Work instructions →
Down to the final line, write out the material beneath exactly, without pictures.

· · · · ·

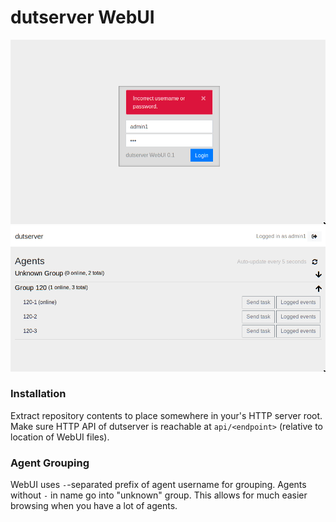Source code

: # dutserver WebUI

![Login Window Screenshot](_screenshots/login.png)
![Dashboard Screenshot](_screenshots/dashboard.png)

### Installation

Extract repository contents to place somewhere in your's HTTP server root.
Make sure HTTP API of dutserver is reachable at `api/<endpoint>` (relative
to location of WebUI files).

### Agent Grouping

WebUI uses `-`-separated prefix of agent username for grouping. Agents without `-` in name go into
"unknown" group. This allows for much easier browsing when you have a lot of agents.
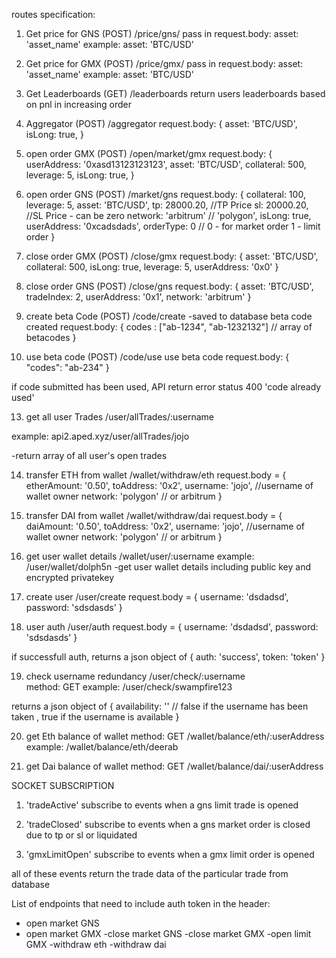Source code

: routes specification: 


1. Get price for GNS (POST)
/price/gns/ 
pass in request.body:
asset: 'asset_name'
example:
asset: 'BTC/USD'

2. Get price for GMX (POST)
/price/gmx/ 
pass in request.body:
asset: 'asset_name'
example:
asset: 'BTC/USD'


3. Get Leaderboards (GET)
/leaderboards
return users leaderboards based on pnl in increasing order

4. Aggregator (POST)
/aggregator
request.body:
{
    asset: 'BTC/USD',
    isLong: true,
} 

5. open order GMX (POST)
/open/market/gmx
request.body:
{
   userAddress: '0xasd13123123123',
   asset: 'BTC/USD',
   collateral: 500,
   leverage: 5,
   isLong: true,
}

6. open order GNS (POST)
/market/gns
request.body:
{
    collateral: 100,
    leverage: 5,
    asset: 'BTC/USD',
    tp: 28000.20,  //TP Price
    sl: 20000.20,  //SL Price - can be zero
    network: 'arbitrum' // 'polygon',
    isLong: true,
    userAddress: '0xcadsdads',
    orderType: 0   // 0 - for market order  1 - limit order
}


8. close order GMX (POST) 
/close/gmx
request.body:
{
    asset: 'BTC/USD',
    collateral: 500,
    isLong: true,
    leverage: 5,
    userAddress: '0x0'
}

9. close order GNS (POST) 
/close/gns
request.body: 
{
    asset: 'BTC/USD',
    tradeIndex: 2,
    userAddress: '0x1',
    network: 'arbitrum'
}

10. create beta Code (POST)
/code/create
-saved to database beta code created
request.body: 
{
    codes : ["ab-1234", "ab-1232132"]  // array of betacodes
}

12. use beta code (POST)
/code/use
use beta code
request.body:
{
    "codes": "ab-234"
}

if code submitted has been used, API return error status 400 'code already used'


13. get all user Trades
/user/allTrades/:username

example: api2.aped.xyz/user/allTrades/jojo

-return array of all user's open trades

14. transfer ETH from wallet
/wallet/withdraw/eth
request.body = {
    etherAmount: '0.50',
    toAddress: '0x2',
    username: 'jojo', //username of wallet owner
    network: 'polygon'  // or arbitrum
}


15. transfer DAI from wallet
/wallet/withdraw/dai
request.body = {
    daiAmount: '0.50',
    toAddress: '0x2',
    username: 'jojo', //username of wallet owner
    network: 'polygon'  // or arbitrum
}

16. get user wallet details
/wallet/user/:username
example: /user/wallet/dolph5n
-get user wallet details including public key and encrypted privatekey

17. create user 
/user/create
request.body = {
    username: 'dsdadsd',
    password: 'sdsdasds'
}

18. user auth 
/user/auth
request.body = {
    username: 'dsdadsd',
    password: 'sdsdasds'
}


if successfull auth, returns a json object of {
    auth: 'success',
    token: 'token'
}


19. check username redundancy
/user/check/:username  
method: GET
example: /user/check/swampfire123

returns a json object of {
    availability: ''  // false if the username has been taken , true if the username is available
}

20. get Eth balance of wallet
method: GET
/wallet/balance/eth/:userAddress
example: /wallet/balance/eth/deerab

21. get Dai balance of wallet
method: GET
/wallet/balance/dai/:userAddress




SOCKET SUBSCRIPTION
1. 'tradeActive'
subscribe to events when a gns limit trade is opened

2. 'tradeClosed'
subscribe to events when a gns market order is closed due to tp or sl or liquidated

3. 'gmxLimitOpen'
subscribe to events when a gmx limit order is opened


all of these events return the trade data of the particular trade from database


List of endpoints that need to include auth token in the header:
- open market GNS 
- open market GMX
-close market GNS
-close market GMX
-open limit GMX
-withdraw eth
-withdraw dai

· · · · ·

Exercise response →
Source code

: # dutserver WebUI

![Login Window Screenshot](_screenshots/login.png)
![Dashboard Screenshot](_screenshots/dashboard.png)

### Installation

Extract repository contents to place somewhere in your's HTTP server root.
Make sure HTTP API of dutserver is reachable at `api/<endpoint>` (relative
to location of WebUI files).

### Agent Grouping

WebUI uses `-`-separated prefix of agent username for grouping. Agents without `-` in name go into
"unknown" group. This allows for much easier browsing when you have a lot of agents.
Source code

: routes specification: 


1. Get price for GNS (POST)
/price/gns/ 
pass in request.body:
asset: 'asset_name'
example:
asset: 'BTC/USD'

2. Get price for GMX (POST)
/price/gmx/ 
pass in request.body:
asset: 'asset_name'
example:
asset: 'BTC/USD'


3. Get Leaderboards (GET)
/leaderboards
return users leaderboards based on pnl in increasing order

4. Aggregator (POST)
/aggregator
request.body:
{
    asset: 'BTC/USD',
    isLong: true,
} 

5. open order GMX (POST)
/open/market/gmx
request.body:
{
   userAddress: '0xasd13123123123',
   asset: 'BTC/USD',
   collateral: 500,
   leverage: 5,
   isLong: true,
}

6. open order GNS (POST)
/market/gns
request.body:
{
    collateral: 100,
    leverage: 5,
    asset: 'BTC/USD',
    tp: 28000.20,  //TP Price
    sl: 20000.20,  //SL Price - can be zero
    network: 'arbitrum' // 'polygon',
    isLong: true,
    userAddress: '0xcadsdads',
    orderType: 0   // 0 - for market order  1 - limit order
}


8. close order GMX (POST) 
/close/gmx
request.body:
{
    asset: 'BTC/USD',
    collateral: 500,
    isLong: true,
    leverage: 5,
    userAddress: '0x0'
}

9. close order GNS (POST) 
/close/gns
request.body: 
{
    asset: 'BTC/USD',
    tradeIndex: 2,
    userAddress: '0x1',
    network: 'arbitrum'
}

10. create beta Code (POST)
/code/create
-saved to database beta code created
request.body: 
{
    codes : ["ab-1234", "ab-1232132"]  // array of betacodes
}

12. use beta code (POST)
/code/use
use beta code
request.body:
{
    "codes": "ab-234"
}

if code submitted has been used, API return error status 400 'code already used'


13. get all user Trades
/user/allTrades/:username

example: api2.aped.xyz/user/allTrades/jojo

-return array of all user's open trades

14. transfer ETH from wallet
/wallet/withdraw/eth
request.body = {
    etherAmount: '0.50',
    toAddress: '0x2',
    username: 'jojo', //username of wallet owner
    network: 'polygon'  // or arbitrum
}


15. transfer DAI from wallet
/wallet/withdraw/dai
request.body = {
    daiAmount: '0.50',
    toAddress: '0x2',
    username: 'jojo', //username of wallet owner
    network: 'polygon'  // or arbitrum
}

16. get user wallet details
/wallet/user/:username
example: /user/wallet/dolph5n
-get user wallet details including public key and encrypted privatekey

17. create user 
/user/create
request.body = {
    username: 'dsdadsd',
    password: 'sdsdasds'
}

18. user auth 
/user/auth
request.body = {
    username: 'dsdadsd',
    password: 'sdsdasds'
}


if successfull auth, returns a json object of {
    auth: 'success',
    token: 'token'
}


19. check username redundancy
/user/check/:username  
method: GET
example: /user/check/swampfire123

returns a json object of {
    availability: ''  // false if the username has been taken , true if the username is available
}

20. get Eth balance of wallet
method: GET
/wallet/balance/eth/:userAddress
example: /wallet/balance/eth/deerab

21. get Dai balance of wallet
method: GET
/wallet/balance/dai/:userAddress




SOCKET SUBSCRIPTION
1. 'tradeActive'
subscribe to events when a gns limit trade is opened

2. 'tradeClosed'
subscribe to events when a gns market order is closed due to tp or sl or liquidated

3. 'gmxLimitOpen'
subscribe to events when a gmx limit order is opened


all of these events return the trade data of the particular trade from database


List of endpoints that need to include auth token in the header:
- open market GNS 
- open market GMX
-close market GNS
-close market GMX
-open limit GMX
-withdraw eth
-withdraw dai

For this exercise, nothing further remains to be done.